El sueño húmedo de cualquier régimen totalitario se hace realidad cuando la propia ciudadanía ejerce la tarea represiva con mucha más maña que los aparatos policiales o judiciales tramados por el poder. De hecho, el autoritarismo triunfa de verdad cuando llegas a temer de una forma muy parecida al Führer que te destroza la vida y al vecino de la puerta del lado; es decir, cuando cualquier conciudadano se erige como un hipotético delator de tu actividad política. Para establecer un clima en que la delación campe a sus anchas, los mecanismos coactivos estatales han operado con un manual recurrente que tiene dos tramas básicas: primero, promover una despersonalización del otro (que desde hace semanas ha pasado de ser "conciudadano" a definirse como "fuente hipotética de contagio") y después, como derivada, generar un clima de desconfianza global que pretende erigir el estado como única entidad responsable.

Para acojonar a una sociedad, pues, basta una buena red de chivatos y convertir a cada ciudadano en un delator de sofá que pueda hacerte el trabajo sucio cuando los tuyos no llegan. En las sociedades masificadas el hecho se radicaliza: no existen ciudadanos que cumplan la norma y díscolos que se la salten, porque la desconfianza con todo dios ya es el punto de partida. Eso pasó, si os fijáis, el pasado fin de semana cuando —del mismo modo que por Sant Jordi conocemos la tiranía "de los más vendidos" el día antes de la fiesta— sobre las doce del mediodía había muchísima presión para concluir tajantemente que eso de haber permitido salir los chiquillos a la calle había sido una mala idea. La fuente de esta afirmación no eran los habituales epidemiólogos de sofá, sino una nueva hornada de fotoperiodistas de sofá que, con dos o tres instantáneas, ya regalaban carnés de responsabilidad moral y urbanidad.

Contra la delación siempre está el remedio de una comunidad de hombres singulares, empáticos en la diferencia y que disfruten de no saber dónde están los otros

Sabemos desde el inicio del arte fotográfico que la captación de un instante siempre esconde la voluntad de explicar un relato. Eso es tan sabido que explicarlo ya da un poco de vergüenza: lo que más me interesa recalcar es esta nueva tendencia, que no es hija exclusiva del coronavirus, a partir de la cual la sociedad disfruta haciendo de delatora de ella misma. Es decir, para escribirlo con menos pedantería, me preocupa cuando los ciudadanos se juzgan a ellos mismos de inútiles o de incapaces antes de conocer el resultado de sus actos. Esta es una forma todavía más bestia de ejercer la delación, porque el poder ya casi no interviene. Basta con una foto en la que parece que la Mar Bella sea la Boqueria en rush hour para que sea la propia parroquia quien, con la ayuda de Twitter y hermanos, se salte a la propia yugular para acusarse a ella misma de irresponsable. ¿Ves? Si es que no se nos puede dejar solos.

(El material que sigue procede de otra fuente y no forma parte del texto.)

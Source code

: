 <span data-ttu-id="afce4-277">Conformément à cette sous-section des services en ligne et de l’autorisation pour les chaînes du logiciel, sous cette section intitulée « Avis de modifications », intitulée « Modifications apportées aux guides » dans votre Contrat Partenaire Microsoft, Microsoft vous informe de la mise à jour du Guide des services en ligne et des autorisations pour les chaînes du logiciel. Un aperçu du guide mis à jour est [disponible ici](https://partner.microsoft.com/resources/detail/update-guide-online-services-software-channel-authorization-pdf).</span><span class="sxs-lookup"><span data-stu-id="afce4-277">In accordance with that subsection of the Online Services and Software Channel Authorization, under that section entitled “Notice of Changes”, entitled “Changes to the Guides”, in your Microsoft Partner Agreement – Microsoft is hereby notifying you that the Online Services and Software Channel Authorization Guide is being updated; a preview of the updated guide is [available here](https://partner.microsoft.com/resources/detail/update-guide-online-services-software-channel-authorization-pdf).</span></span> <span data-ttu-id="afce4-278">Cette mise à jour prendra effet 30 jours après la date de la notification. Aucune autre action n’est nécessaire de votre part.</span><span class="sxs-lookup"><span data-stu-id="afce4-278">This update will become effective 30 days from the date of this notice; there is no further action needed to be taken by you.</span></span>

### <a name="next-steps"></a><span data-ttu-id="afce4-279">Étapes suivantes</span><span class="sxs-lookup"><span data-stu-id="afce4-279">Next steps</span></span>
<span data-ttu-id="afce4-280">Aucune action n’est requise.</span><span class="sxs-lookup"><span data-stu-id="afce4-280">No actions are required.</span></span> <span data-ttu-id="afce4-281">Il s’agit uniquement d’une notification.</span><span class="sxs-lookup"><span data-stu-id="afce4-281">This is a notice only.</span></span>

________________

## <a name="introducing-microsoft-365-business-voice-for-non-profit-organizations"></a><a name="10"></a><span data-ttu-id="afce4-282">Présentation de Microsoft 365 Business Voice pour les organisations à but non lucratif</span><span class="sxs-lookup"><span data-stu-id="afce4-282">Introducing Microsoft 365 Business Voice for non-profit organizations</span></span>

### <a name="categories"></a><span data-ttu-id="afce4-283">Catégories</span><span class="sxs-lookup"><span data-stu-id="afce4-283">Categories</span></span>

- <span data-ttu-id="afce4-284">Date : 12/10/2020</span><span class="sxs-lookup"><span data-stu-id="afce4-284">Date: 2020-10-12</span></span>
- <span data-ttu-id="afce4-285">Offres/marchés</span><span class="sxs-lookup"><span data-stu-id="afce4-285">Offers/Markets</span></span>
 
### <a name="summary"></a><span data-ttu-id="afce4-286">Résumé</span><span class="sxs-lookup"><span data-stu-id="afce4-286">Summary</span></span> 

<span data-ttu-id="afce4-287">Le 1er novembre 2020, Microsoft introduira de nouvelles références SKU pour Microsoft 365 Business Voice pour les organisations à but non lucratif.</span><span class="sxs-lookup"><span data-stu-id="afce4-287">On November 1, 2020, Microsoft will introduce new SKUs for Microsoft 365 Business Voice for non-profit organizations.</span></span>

A finales de año pasado, los compañeros de Club Editor tuvieron la buena idea de editar El castillo de Fran Kafka en la versión más fidedigna del autor y con una traducción catalana de Joan Ferrarons que es una auténtica delicia. Recuperad (¡y leed!) este oportunísimo libro en que el autor de Praga hila genialmente la metáfora de la sociedad en que totalitarismo y burocracia llegan a la hermandad en un régimen de observación y control que ya no precisa de espías, informadores y agentes secretos, sino de un clima general de desconfianza y la asunción consciente de la desvinculación absoluta entre el poder y la ciudadanía. ¿Quién es el nuevo ciudadano, en esta novela? Pues, básicamente, no el que vive allí, el que actúa, sino primordialmente quien observa al otro y puede geolocalizar constantemente la existencia:

—¿Conoces a Friedrich? —preguntó.

K. hizo como que no.

—Pero él lo conoce a usted —dijo el señor sonriente.

K. asintió. Gente que lo conociera no faltaba, era uno de los principales obstáculos en su camino.

Como el escritor hila muy bien, cuando la ciudadanía se basa en el hecho de poder-ser-reconocido, estamos en el punto inmediatamente anterior a que la libre acción del individuo se castre por sistema. Cuando este comportamiento se radicaliza, insisto, es el todo mismo de la sociedad que acaba viviendo tranquilo en esta especie de inacción somnolienta que El castillo describe de una forma genial y que se adapta como un guante a esta horripilante "nueva normalidad" que se me anticipa tan nefasta. Ya hemos caído en la tentación de ser epidemiólogos amateurs; espero que la desconfianza normalizada no nos convierta muy pronto en delatores profesionales, una tarea que, especialmente, también se puede hacer desde el sofá con el único incentivo de ensañarse con la propia miseria. Contra la delación siempre está el remedio de una comunidad de hombres singulares, empáticos en la diferencia y que disfruten de no saber dónde están los otros.